Defences of craftsmanship and the handmade appear when our sense of humanity is most challenged. For Crawford in the early 21st century, the threat comes from digital technology. John Ruskin bemoaned the machine and its soulless demand for perfection in the 1850s. In a manifesto on typography in 1931, Eric Gill also highlighted the human element at the heart of craftsmanship, while outlining its mortal enemy: “the power of industrialism”.
The conflict between industrialism & the ancient methods of handicraftsmen which resulted in the muddle of the 19th century is now coming to its term. But tho’ industrialism has now won an almost complete victory, the handicrafts are not killed, & they cannot be quite killed because they meet an inherent, indestructible, permanent need in human nature. (Even if a man’s whole day be spent as a servant of an industrial concern, in his spare time he will make something, if only a window box flower garden.)
~ Eric Gill, from An essay on Typography
(It’s true; I feel a deep-rooted care for the condition of my houseplants.)
And what happens if the craftsmen themselves have become ‘industrial servants’? Gill asserts that in his age, workmen can no longer be artists but are treated as the tools themselves.
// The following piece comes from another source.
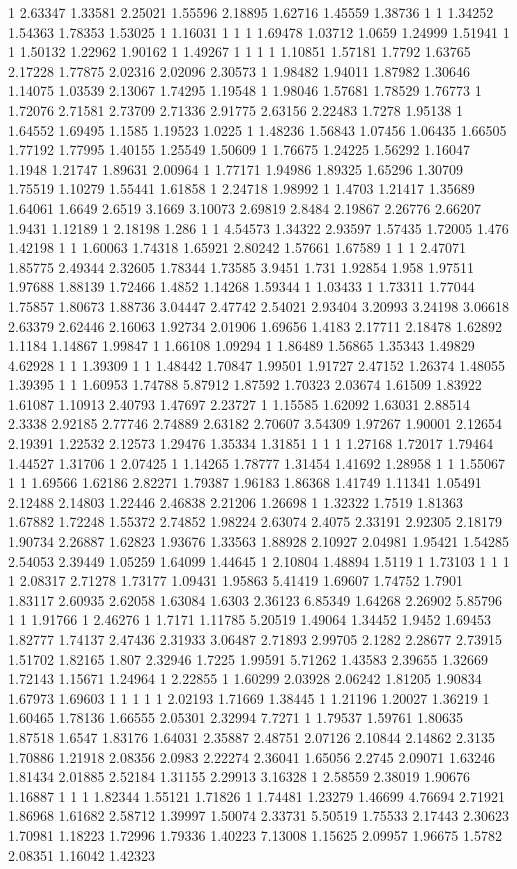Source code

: 1 2.63347 1.33581 2.25021 1.55596 2.18895 1.62716 1.45559 1.38736 1 1 1.34252 1.54363 1.78353 1.53025 1 1.16031 1 1 1 1.69478 1.03712 1.0659 1.24999 1.51941 1 1 1.50132 1.22962 1.90162 1 1.49267 1 1 1 1 1.10851 1.57181 1.7792 1.63765 2.17228 1.77875 2.02316 2.02096 2.30573 1 1.98482 1.94011 1.87982 1.30646 1.14075 1.03539 2.13067 1.74295 1.19548 1 1.98046 1.57681 1.78529 1.76773 1 1.72076 2.71581 2.73709 2.71336 2.91775 2.63156 2.22483 1.7278 1.95138 1 1.64552 1.69495 1.1585 1.19523 1.0225 1 1.48236 1.56843 1.07456 1.06435 1.66505 1.77192 1.77995 1.40155 1.25549 1.50609 1 1.76675 1.24225 1.56292 1.16047 1.1948 1.21747 1.89631 2.00964 1 1.77171 1.94986 1.89325 1.65296 1.30709 1.75519 1.10279 1.55441 1.61858 1 2.24718 1.98992 1 1.4703 1.21417 1.35689 1.64061 1.6649 2.6519 3.1669 3.10073 2.69819 2.8484 2.19867 2.26776 2.66207 1.9431 1.12189 1 2.18198 1.286 1 1 4.54573 1.34322 2.93597 1.57435 1.72005 1.476 1.42198 1 1 1.60063 1.74318 1.65921 2.80242 1.57661 1.67589 1 1 1 2.47071 1.85775 2.49344 2.32605 1.78344 1.73585 3.9451 1.731 1.92854 1.958 1.97511 1.97688 1.88139 1.72466 1.4852 1.14268 1.59344 1 1.03433 1 1.73311 1.77044 1.75857 1.80673 1.88736 3.04447 2.47742 2.54021 2.93404 3.20993 3.24198 3.06618 2.63379 2.62446 2.16063 1.92734 2.01906 1.69656 1.4183 2.17711 2.18478 1.62892 1.1184 1.14867 1.99847 1 1.66108 1.09294 1 1.86489 1.56865 1.35343 1.49829 4.62928 1 1 1.39309 1 1 1.48442 1.70847 1.99501 1.91727 2.47152 1.26374 1.48055 1.39395 1 1 1.60953 1.74788 5.87912 1.87592 1.70323 2.03674 1.61509 1.83922 1.61087 1.10913 2.40793 1.47697 2.23727 1 1.15585 1.62092 1.63031 2.88514 2.3338 2.92185 2.77746 2.74889 2.63182 2.70607 3.54309 1.97267 1.90001 2.12654 2.19391 1.22532 2.12573 1.29476 1.35334 1.31851 1 1 1 1.27168 1.72017 1.79464 1.44527 1.31706 1 2.07425 1 1.14265 1.78777 1.31454 1.41692 1.28958 1 1 1.55067 1 1 1.69566 1.62186 2.82271 1.79387 1.96183 1.86368 1.41749 1.11341 1.05491 2.12488 2.14803 1.22446 2.46838 2.21206 1.26698 1 1.32322 1.7519 1.81363 1.67882 1.72248 1.55372 2.74852 1.98224 2.63074 2.4075 2.33191 2.92305 2.18179 1.90734 2.26887 1.62823 1.93676 1.33563 1.88928 2.10927 2.04981 1.95421 1.54285 2.54053 2.39449 1.05259 1.64099 1.44645 1 2.10804 1.48894 1.5119 1 1.73103 1 1 1 1 2.08317 2.71278 1.73177 1.09431 1.95863 5.41419 1.69607 1.74752 1.7901 1.83117 2.60935 2.62058 1.63084 1.6303 2.36123 6.85349 1.64268 2.26902 5.85796 1 1 1.91766 1 2.46276 1 1.7171 1.11785 5.20519 1.49064 1.34452 1.9452 1.69453 1.82777 1.74137 2.47436 2.31933 3.06487 2.71893 2.99705 2.1282 2.28677 2.73915 1.51702 1.82165 1.807 2.32946 1.7225 1.99591 5.71262 1.43583 2.39655 1.32669 1.72143 1.15671 1.24964 1 2.22855 1 1.60299 2.03928 2.06242 1.81205 1.90834 1.67973 1.69603 1 1 1 1 1 2.02193 1.71669 1.38445 1 1.21196 1.20027 1.36219 1 1.60465 1.78136 1.66555 2.05301 2.32994 7.7271 1 1.79537 1.59761 1.80635 1.87518 1.6547 1.83176 1.64031 2.35887 2.48751 2.07126 2.10844 2.14862 2.3135 1.70886 1.21918 2.08356 2.0983 2.22274 2.36041 1.65056 2.2745 2.09071 1.63246 1.81434 2.01885 2.52184 1.31155 2.29913 3.16328 1 2.58559 2.38019 1.90676 1.16887 1 1 1 1.82344 1.55121 1.71826 1 1.74481 1.23279 1.46699 4.76694 2.71921 1.86968 1.61682 2.58712 1.39997 1.50074 2.33731 5.50519 1.75533 2.17443 2.30623 1.70981 1.18223 1.72996 1.79336 1.40223 7.13008 1.15625 2.09957 1.96675 1.5782 2.08351 1.16042 1.42323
It’s interesting to relate this to today’s critical shortage of builders and skilled tradesmen.
Gill prophesised that the worlds of “mechanised industry” and the “humanity of craftsmanship” would grow more distinct. Was he right?
“Poster boy for the handmade” Grayson Perry sees a positive blending of the worlds, where digital technology offers new tools and creative opportunities that craftsmen can use in combination with their old, familiar techniques. He actually goes even further than this:
So maybe we are entering an era when the people in Pixar Studios or wherever are the craftsmen, the Michelangelos of the twenty-first century. Rather a galling thought, maybe. They are the people I regard as cutting-edge craftsmen.
~ Grayson Perry
If craftsmanship is, as Crawford suggests, a mentality or a way of working, then the chosen materials themselves are irrelevant. Whether an ardent member of the Crafts Council, stalwart attendee of craft fairs, exhibitions and workshops, or one of the quietly content like me at home making things and fussing over window boxes – we can all be crafty in what we do. It may improve our moral virtue, or it may encourage the “craft and subtilty of the devil”; the main point is that now, as throughout human history, we make craft and craft makes us.